2. This letter confirms the commitment of the undersigned, subject to the conditions set forth herein, to purchase, or cause an assignee permitted by Section 4 of this letter to purchase, the undersigned's pro rata portion of the shares of common stock, par value $0.01 per share, of Parent (the "Subject Shares"), immediately prior to the time Parent, Merger Sub and the Company become obligated under the Merger Agreement to effect the Closing, for an aggregate purchase price equal to the dollar commitment set forth next to the undersigned's name on Schedule A (the dollar commitment set forth next to the name of the undersigned is referred to herein as the "Commitment") solely for the purpose of funding, and to the extent necessary to fund, the cash portion of the Merger Consideration, and costs and expenses related to the transactions contemplated by the Merger Agreement; provided, that the undersigned shall not, under any circumstances, be obligated to contribute to Parent (or on behalf of Parent, to Merger Sub or any of its subsidiaries (including the Company)) more than the Commitment. The undersigned's obligation to fund the Commitment is subject to the satisfaction or waiver (in the manner agreed by the Investors) by Parent of the conditions precedent to Parent's and Merger Sub's obligation to effect the Closing in Sections 6.01 and 6.03 of the Merger Agreement, and will occur contemporaneous with the Closing and the simultaneous issuance to the undersigned of the Subject Shares. The total amount to be funded under this letter will be reduced in the manner agreed by KKR 2006 Fund, L.P. ("KKR") in the event that the full amount of the commitments set forth on Schedule A (the "Aggregate Commitments") are not necessary to satisfy all costs and expenses described above. The undersigned acknowledges that equity funding of Parent will occur pursuant to the single integrated plan that includes the exchanges of Shares for shares of Parent Common Stock pursuant to the Merger and a Parent Stock Election and/or Irrevocable Option Election. For U.S. federal income Tax purposes, it is intended that the exchange of Shares for shares of Parent Common Stock pursuant to the Merger and a Parent Stock Election and/or Irrevocable Option Election, taken together with the Equity Financing, shall qualify as an exchange described in Section 351 of the Code.

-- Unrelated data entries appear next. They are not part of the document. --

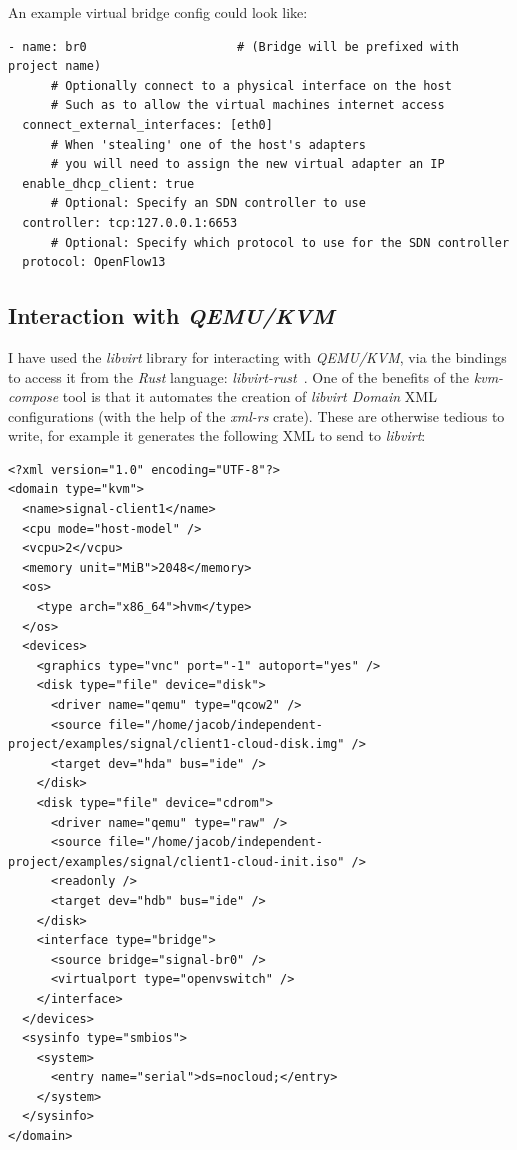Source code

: \documentclass[
    author={Jacob Daniel Halsey},
    supervisor={Prof. Awais Rashid},
    degree={BSc},
    title={Building a Testbed for Evaluating Privacy Enhancing Technologies  (PETs)},
    subtitle={},
    type={software development},
    year={2021}
]{dissertation}
\begin{document}
An example virtual bridge config could look like:

\begin{verbatim}
- name: br0                     # (Bridge will be prefixed with project name)
      # Optionally connect to a physical interface on the host
      # Such as to allow the virtual machines internet access
  connect_external_interfaces: [eth0]
      # When 'stealing' one of the host's adapters 
      # you will need to assign the new virtual adapter an IP
  enable_dhcp_client: true
      # Optional: Specify an SDN controller to use
  controller: tcp:127.0.0.1:6653
      # Optional: Specify which protocol to use for the SDN controller
  protocol: OpenFlow13
\end{verbatim}

\subsection{Interaction with \emph{QEMU/KVM}}

I have used the \emph{libvirt} library for interacting with \emph{QEMU/KVM}, 
via the bindings to access it from the \emph{Rust} language: \emph{libvirt-rust}~\cite{libvirt_rust}.
One of the benefits of the \emph{kvm-compose} tool is that it automates the creation of \emph{libvirt Domain}
XML configurations (with the help of the \emph{xml-rs} crate). These are otherwise tedious to write, for 
example it generates the following XML to send to \emph{libvirt}:

\begin{verbatim}
<?xml version="1.0" encoding="UTF-8"?>
<domain type="kvm">
  <name>signal-client1</name>
  <cpu mode="host-model" />
  <vcpu>2</vcpu>
  <memory unit="MiB">2048</memory>
  <os>
    <type arch="x86_64">hvm</type>
  </os>
  <devices>
    <graphics type="vnc" port="-1" autoport="yes" />
    <disk type="file" device="disk">
      <driver name="qemu" type="qcow2" />
      <source file="/home/jacob/independent-project/examples/signal/client1-cloud-disk.img" />
      <target dev="hda" bus="ide" />
    </disk>
    <disk type="file" device="cdrom">
      <driver name="qemu" type="raw" />
      <source file="/home/jacob/independent-project/examples/signal/client1-cloud-init.iso" />
      <readonly />
      <target dev="hdb" bus="ide" />
    </disk>
    <interface type="bridge">
      <source bridge="signal-br0" />
      <virtualport type="openvswitch" />
    </interface>
  </devices>
  <sysinfo type="smbios">
    <system>
      <entry name="serial">ds=nocloud;</entry>
    </system>
  </sysinfo>
</domain>
\end{verbatim}
\end{document}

3. The undersigned's obligation to fund the Commitment will terminate automatically and immediately upon the earlier to occur of (a) termination of the Merger Agreement, (b) March 11, 2008, (c) other than at the direction of KKR, Parent, any successor or permitted assign or any Person acting on their behalf seeking to enforce or cause Parent to enforce a Commitment hereunder or under any equity commitment letter to Parent of any other Investor or any other provision of this Agreement, and (d) the Company or any of its Affiliates asserting in any litigation or other proceeding or any enforcement action against any Investor or its Affiliates in connection with the Merger Agreement or any of the transactions contemplated hereby or thereby, including under any limited guarantee of even date herewith of any Investor (each, a "Limited Guarantee") (other than any claim relating to a breach or seeking to prevent a breach of the Confidentiality Agreement).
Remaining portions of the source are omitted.